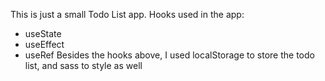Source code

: This is just a small Todo List app.
Hooks used in the app: 
  + useState
  + useEffect
  + useRef
Besides the hooks above, I used localStorage to store the todo list, and sass to style as well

····················

§ Exercise aim
Print exactly, and only, the lines from the line that contains "Todo List app." through the last line of the records.

§ Result of the task
: This is just a small Todo List app.
Hooks used in the app: 
  + useState
  + useEffect
  + useRef
Besides the hooks above, I used localStorage to store the todo list, and sass to style as well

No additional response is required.